Vor knapp einem Jahr beauftragte der französische Präsident Emmanuel Macron die Rückgabe von Kunstschätzen, die während der Kolonialzeit nach Frankreich kamen zu untersuchen und ob es umsetzbar sei. Die französische Kunsthistorikerin Bénédicte Savoy und der senegalesische Schriftsteller und Ökonom Felwine Sarr haben die Bedingungen zur Rückgabe von Werken untersucht, die zwischen 1885 und 1960 nach Frankreich kamen. Der Bericht liegt jetzt vor, und Frankreich hat Angst, seine Sammlungen zu verlieren.

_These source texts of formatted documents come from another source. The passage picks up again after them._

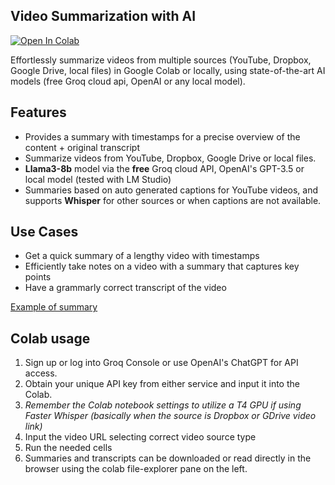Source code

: ## Video Summarization with AI

<a href="https://colab.research.google.com/github/martinopiaggi/summarize/blob/main/Summarize.ipynb" target="_parent">
  <img src="https://colab.research.google.com/assets/colab-badge.svg" alt="Open In Colab"/>
</a>


Effortlessly summarize videos from multiple sources (YouTube, Dropbox, Google Drive, local files) in Google Colab or locally, using state-of-the-art AI models (free Groq cloud api, OpenAI or any local model).

[](https://github.com/martinopiaggi/summarize/assets/72280379/f65eca0b-f61e-4aed-864f-8f86cc1722cf)

## Features

- Provides a summary with timestamps for a precise overview of the content + original transcript
- Summarize videos from YouTube, Dropbox, Google Drive or local files.
- **Llama3-8b** model via the **free** Groq cloud API, OpenAI's GPT-3.5 or local model (tested with LM Studio)
- Summaries based on auto generated captions for YouTube videos, and supports **Whisper** for other sources or when captions are not available.
    
## Use Cases

- Get a quick summary of a lengthy video with timestamps
- Efficiently take notes on a video with a summary that captures key points
- Have a grammarly correct transcript of the video

[Example of summary](Video%20summaries%20examples/ngvOyccUzzY_captions_FINAL.md)

## Colab usage

1. Sign up or log into Groq Console or use OpenAI's ChatGPT for API access.
2. Obtain your unique API key from either service and input it into the Colab.
4. *Remember the Colab notebook settings to utilize a T4 GPU if using Faster Whisper (basically when the source is Dropbox or GDrive video link)*
5. Input the video URL selecting correct video source type
6. Run the needed cells
7. Summaries and transcripts can be downloaded or read directly in the browser using the colab file-explorer pane on the left.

Der Präsident hat kurz nachdem er den Bericht erhielt auch gleich Nägel mit Köpfen gemacht! Die unverzügliche Übergabe von 26 Kunstwerken an Benin wurde angeordnet.

«Das afrikanische Kulturerbe darf nicht länger ein Gefangener europäischer Museen sein.» – Emmanuel Macron, am 28. November 2017 in Ouagadougou

Zwischen 1865 und 1960 wurden sie nach Frankreich gebracht, meist unter zweifelhaften Bedingungen. Hundertausende Kunstwerke lagern allein in Brüssel, Berlin, Wien oder London. So hat Afrika während der Kolonialzeit die wertvollsten Stücke seines kulturellen Erbes verloren

Allein im französischen Museum Quai Branly  könnten 46.000 Objekte von Rückführungsforderungen betroffen sein. Dadurch befürchten viele ein langsames Ausbluten der Sammlungen.

Eine erste Rückgabe bricht ein sorgsam gehütetes Tabu. Wie sich die Dinge in Frankreich entwickeln, wird auch im europäischen Ausland genau beobachtet: aus Sorge vor dem Präzedenzfall.

So sagt der der Kunsthistoriker Pascal Blanchard:

„Diese Stücke kamen legal in unsere öffentlichen Sammlungen, angesichts der damaligen Beziehungen. Und Stücke, die sich legal in unseren Museen befinden, sind unveräußerlich, sie können nicht an einen sogenannten Besitzer zurückgegeben werden, der für diese Museen nicht existiert“.

Fazit: Unserer Meinung nach hat Macron einen wichtigen Schritt in die richtige Richtung gemacht, wie sich das ganze noch Entwickeln wird, steht allerdings noch in den Sternen.